**** SUPPLIED MATERIAL

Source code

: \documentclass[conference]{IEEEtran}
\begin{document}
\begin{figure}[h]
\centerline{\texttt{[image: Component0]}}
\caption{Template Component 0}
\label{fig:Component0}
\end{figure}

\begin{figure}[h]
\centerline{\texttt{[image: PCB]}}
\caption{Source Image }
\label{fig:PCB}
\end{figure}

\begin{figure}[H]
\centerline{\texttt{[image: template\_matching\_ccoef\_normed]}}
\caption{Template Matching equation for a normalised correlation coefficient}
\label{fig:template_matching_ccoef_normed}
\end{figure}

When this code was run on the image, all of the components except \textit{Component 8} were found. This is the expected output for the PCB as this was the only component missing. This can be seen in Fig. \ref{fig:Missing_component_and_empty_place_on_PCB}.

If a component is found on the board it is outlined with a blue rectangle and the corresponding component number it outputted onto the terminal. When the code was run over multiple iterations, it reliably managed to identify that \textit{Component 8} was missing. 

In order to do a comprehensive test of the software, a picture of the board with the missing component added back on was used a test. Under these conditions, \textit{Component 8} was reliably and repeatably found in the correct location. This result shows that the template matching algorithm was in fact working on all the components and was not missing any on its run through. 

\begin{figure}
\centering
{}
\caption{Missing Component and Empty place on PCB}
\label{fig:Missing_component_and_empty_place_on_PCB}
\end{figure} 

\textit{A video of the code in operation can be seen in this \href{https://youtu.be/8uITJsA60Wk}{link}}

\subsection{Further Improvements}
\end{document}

********

WHAT IS BEING ASKED — Please copy out each entry exactly as it appears above.

TASK SOLUTION —
Source code

: \documentclass[conference]{IEEEtran}
\begin{document}
\begin{figure}[h]
\centerline{\texttt{[image: Component0]}}
\caption{Template Component 0}
\label{fig:Component0}
\end{figure}

\begin{figure}[h]
\centerline{\texttt{[image: PCB]}}
\caption{Source Image }
\label{fig:PCB}
\end{figure}

\begin{figure}[H]
\centerline{\texttt{[image: template\_matching\_ccoef\_normed]}}
\caption{Template Matching equation for a normalised correlation coefficient}
\label{fig:template_matching_ccoef_normed}
\end{figure}

When this code was run on the image, all of the components except \textit{Component 8} were found. This is the expected output for the PCB as this was the only component missing. This can be seen in Fig. \ref{fig:Missing_component_and_empty_place_on_PCB}.

If a component is found on the board it is outlined with a blue rectangle and the corresponding component number it outputted onto the terminal. When the code was run over multiple iterations, it reliably managed to identify that \textit{Component 8} was missing. 

In order to do a comprehensive test of the software, a picture of the board with the missing component added back on was used a test. Under these conditions, \textit{Component 8} was reliably and repeatably found in the correct location. This result shows that the template matching algorithm was in fact working on all the components and was not missing any on its run through. 

\begin{figure}
\centering
{}
\caption{Missing Component and Empty place on PCB}
\label{fig:Missing_component_and_empty_place_on_PCB}
\end{figure} 

\textit{A video of the code in operation can be seen in this \href{https://youtu.be/8uITJsA60Wk}{link}}

\subsection{Further Improvements}
\end{document}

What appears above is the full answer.